The paper, which explored the use of digital pathology to profile the subcellular distribution of the transcriptional regulator protein Kaiso (ZBTB33) in breast tumors from American women, found new connections between Kaiso and the autophagy-related proteins LC3A and LC3B, “that are associated with features of the tumor immune microenvironment, survival, and race.”
These findings make Kaiso a possible biomarker for breast cancer risk management and predictor of progression.
“Precision medicine is an emerging practice of medicine that combines genomics, big data analytics, and population health to produce targeted therapies and guide decisions made in regard to the prevention, diagnosis, and treatment of disease, for cancer in particular,” explained Singhal. “Racial diversity is tied to both our genetics and our environment, which is why we attempt to link genetics, ancestry, and disease, particularly when race is described in terms of continent of origin.”
This is why Singhal and his team sought to leverage “Artificial Intelligence-based automated image analysis algorithms” to the subcellular distribution of Kaiso in a racially diverse cohort of breast cancer patients.
“We found that both nuclear and cytoplasmic Kaiso proteins are associated with breast cancer outcomes, and each are independent predictors of overall breast cancer survival,” Singhal said. “Specifically, patients stratified by nuclear and cytoplasmic Kaiso are enriched in cell stress and immune response, which differentially predict survival based on genetic ancestry.”

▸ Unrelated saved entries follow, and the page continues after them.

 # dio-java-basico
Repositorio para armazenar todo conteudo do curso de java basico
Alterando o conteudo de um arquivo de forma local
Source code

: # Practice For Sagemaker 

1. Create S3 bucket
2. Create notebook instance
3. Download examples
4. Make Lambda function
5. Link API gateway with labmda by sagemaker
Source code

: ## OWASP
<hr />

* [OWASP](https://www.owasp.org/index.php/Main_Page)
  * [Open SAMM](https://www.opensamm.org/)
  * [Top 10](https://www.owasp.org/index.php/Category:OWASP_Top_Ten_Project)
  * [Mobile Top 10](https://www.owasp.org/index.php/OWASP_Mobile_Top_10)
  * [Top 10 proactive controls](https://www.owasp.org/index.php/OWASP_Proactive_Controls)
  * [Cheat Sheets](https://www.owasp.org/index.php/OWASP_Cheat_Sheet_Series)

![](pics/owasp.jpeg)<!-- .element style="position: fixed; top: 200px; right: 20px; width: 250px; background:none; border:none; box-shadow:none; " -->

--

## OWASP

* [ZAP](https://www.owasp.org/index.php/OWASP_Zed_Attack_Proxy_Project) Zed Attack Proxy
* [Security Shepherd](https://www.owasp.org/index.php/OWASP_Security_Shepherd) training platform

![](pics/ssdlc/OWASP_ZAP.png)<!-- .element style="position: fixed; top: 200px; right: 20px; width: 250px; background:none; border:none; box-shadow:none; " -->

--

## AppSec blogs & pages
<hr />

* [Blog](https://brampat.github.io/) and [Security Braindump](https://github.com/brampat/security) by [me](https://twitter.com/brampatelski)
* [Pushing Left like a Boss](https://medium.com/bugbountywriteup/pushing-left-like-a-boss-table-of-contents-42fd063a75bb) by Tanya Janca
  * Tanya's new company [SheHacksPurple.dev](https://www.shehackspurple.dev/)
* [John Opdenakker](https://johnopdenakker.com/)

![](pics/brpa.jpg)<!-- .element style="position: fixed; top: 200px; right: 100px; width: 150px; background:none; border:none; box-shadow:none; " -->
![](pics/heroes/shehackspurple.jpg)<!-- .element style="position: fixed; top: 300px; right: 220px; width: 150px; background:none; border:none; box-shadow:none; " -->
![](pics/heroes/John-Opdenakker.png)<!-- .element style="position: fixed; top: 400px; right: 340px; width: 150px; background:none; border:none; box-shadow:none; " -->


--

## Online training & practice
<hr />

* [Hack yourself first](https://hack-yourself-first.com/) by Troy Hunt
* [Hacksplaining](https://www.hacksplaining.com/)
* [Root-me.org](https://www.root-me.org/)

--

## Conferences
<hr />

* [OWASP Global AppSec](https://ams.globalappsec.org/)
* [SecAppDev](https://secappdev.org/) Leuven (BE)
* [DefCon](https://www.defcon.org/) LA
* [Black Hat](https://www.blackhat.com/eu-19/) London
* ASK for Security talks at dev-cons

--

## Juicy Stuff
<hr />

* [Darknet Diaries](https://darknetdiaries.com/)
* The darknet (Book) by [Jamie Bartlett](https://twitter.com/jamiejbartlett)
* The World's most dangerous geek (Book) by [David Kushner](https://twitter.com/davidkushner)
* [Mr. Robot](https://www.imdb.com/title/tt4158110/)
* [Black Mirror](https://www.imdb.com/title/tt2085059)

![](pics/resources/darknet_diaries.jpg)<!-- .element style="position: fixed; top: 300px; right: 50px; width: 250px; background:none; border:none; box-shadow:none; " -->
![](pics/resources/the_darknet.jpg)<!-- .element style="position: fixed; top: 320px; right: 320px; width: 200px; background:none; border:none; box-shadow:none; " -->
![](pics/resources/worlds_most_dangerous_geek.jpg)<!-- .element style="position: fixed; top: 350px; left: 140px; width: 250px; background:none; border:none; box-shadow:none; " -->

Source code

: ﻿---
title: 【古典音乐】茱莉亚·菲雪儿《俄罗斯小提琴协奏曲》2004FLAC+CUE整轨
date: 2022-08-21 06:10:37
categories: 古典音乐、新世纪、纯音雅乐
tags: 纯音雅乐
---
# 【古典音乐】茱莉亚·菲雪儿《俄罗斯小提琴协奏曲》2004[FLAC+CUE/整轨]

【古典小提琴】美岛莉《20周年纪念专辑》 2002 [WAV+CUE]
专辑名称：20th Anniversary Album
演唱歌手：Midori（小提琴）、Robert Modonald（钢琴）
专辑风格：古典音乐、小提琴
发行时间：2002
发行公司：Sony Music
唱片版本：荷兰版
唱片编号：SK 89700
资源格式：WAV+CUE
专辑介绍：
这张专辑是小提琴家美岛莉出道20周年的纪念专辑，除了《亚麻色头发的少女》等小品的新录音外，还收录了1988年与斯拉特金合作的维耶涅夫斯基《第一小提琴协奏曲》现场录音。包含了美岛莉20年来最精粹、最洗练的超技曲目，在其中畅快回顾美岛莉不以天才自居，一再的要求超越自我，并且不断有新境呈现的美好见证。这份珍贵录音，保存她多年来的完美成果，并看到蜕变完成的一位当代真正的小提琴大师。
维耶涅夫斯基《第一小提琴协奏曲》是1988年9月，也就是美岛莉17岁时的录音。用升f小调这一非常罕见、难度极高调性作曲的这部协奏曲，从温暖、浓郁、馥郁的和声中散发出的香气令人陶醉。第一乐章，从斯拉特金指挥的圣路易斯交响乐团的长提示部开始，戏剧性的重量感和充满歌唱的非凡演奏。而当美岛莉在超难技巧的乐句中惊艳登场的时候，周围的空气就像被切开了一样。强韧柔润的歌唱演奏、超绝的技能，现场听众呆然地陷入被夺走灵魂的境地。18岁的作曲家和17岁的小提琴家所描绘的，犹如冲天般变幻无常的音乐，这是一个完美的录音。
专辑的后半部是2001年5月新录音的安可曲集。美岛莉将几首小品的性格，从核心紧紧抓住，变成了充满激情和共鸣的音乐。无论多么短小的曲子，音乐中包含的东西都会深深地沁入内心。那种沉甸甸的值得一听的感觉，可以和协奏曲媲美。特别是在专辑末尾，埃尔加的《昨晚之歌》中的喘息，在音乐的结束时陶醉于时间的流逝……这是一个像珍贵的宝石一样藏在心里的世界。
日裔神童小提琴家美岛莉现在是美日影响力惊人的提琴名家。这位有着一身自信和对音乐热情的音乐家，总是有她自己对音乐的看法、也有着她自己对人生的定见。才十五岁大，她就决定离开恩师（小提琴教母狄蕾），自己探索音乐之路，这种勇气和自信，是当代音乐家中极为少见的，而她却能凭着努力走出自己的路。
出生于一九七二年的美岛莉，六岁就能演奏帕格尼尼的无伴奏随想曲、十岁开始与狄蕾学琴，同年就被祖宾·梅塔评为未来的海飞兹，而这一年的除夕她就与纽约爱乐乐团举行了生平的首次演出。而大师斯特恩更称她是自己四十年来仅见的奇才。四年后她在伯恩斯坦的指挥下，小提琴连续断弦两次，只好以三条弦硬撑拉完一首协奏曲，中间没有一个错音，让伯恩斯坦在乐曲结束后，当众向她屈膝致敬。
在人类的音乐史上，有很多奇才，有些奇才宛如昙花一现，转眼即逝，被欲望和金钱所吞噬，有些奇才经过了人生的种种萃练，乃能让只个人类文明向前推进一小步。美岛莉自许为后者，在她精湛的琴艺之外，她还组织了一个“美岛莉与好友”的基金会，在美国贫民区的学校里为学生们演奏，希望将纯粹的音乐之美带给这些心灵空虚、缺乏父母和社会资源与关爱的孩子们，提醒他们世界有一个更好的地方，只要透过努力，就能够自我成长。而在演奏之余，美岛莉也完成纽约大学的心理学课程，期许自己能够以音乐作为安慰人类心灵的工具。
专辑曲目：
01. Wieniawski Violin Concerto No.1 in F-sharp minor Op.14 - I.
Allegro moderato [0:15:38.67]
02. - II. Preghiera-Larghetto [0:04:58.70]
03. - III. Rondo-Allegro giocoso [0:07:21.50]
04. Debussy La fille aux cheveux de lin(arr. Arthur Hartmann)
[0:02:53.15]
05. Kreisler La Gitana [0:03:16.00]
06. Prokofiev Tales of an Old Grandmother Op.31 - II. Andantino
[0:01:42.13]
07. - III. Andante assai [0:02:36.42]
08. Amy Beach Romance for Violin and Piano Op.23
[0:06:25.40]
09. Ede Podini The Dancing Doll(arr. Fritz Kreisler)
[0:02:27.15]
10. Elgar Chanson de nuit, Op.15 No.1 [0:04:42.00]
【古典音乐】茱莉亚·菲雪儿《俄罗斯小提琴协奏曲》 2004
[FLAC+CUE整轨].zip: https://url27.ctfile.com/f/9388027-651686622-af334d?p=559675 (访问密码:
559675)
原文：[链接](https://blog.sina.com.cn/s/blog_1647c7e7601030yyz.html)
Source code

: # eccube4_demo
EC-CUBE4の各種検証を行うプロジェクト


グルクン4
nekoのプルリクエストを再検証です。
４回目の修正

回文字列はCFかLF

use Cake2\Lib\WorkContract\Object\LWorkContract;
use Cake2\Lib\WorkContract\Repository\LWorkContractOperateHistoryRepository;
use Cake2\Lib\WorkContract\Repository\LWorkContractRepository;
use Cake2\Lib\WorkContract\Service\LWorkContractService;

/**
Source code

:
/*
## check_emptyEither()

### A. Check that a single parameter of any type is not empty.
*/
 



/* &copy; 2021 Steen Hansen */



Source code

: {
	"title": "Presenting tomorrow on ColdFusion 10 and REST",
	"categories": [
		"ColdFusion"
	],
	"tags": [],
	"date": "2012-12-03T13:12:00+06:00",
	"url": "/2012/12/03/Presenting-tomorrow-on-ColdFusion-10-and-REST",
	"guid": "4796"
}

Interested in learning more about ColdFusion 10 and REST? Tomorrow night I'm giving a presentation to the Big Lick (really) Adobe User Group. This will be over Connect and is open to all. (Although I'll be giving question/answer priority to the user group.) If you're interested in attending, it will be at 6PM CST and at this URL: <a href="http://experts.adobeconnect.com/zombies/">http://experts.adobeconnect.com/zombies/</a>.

The general findings presented in Singhal’s study highlight Kaiso’s potential as a predictive biomarker to guide future treatment decisions, particularly in the use of immunotherapy.
These results pave the way for future applications in prospective studies where profiles of nuclear and cytoplasmic Kaiso can be evaluated in clinical trials as both a predictive and prognostic breast cancer biomarker. And because the predictive value of Kaiso varies across racial groups, these findings further emphasize the need for the inclusion of diverse racial and ethnic groups in clinical trials.
“The future of this research is to identify the specific connections between pharmacogenetics and race/ethnicity and develop Kaiso as a predictive genetic biomarker of overall breast cancer survival and response to therapy,” Singhal concluded. “The next stage of this project is to validate the role of Kaiso as a unique predictive genetic biomarker, characterize its functional linkage and association with tumor progression, genomic properties, features of the tumor microenvironment, and patient exposures through a racially diverse population with collaboration of different institutions.”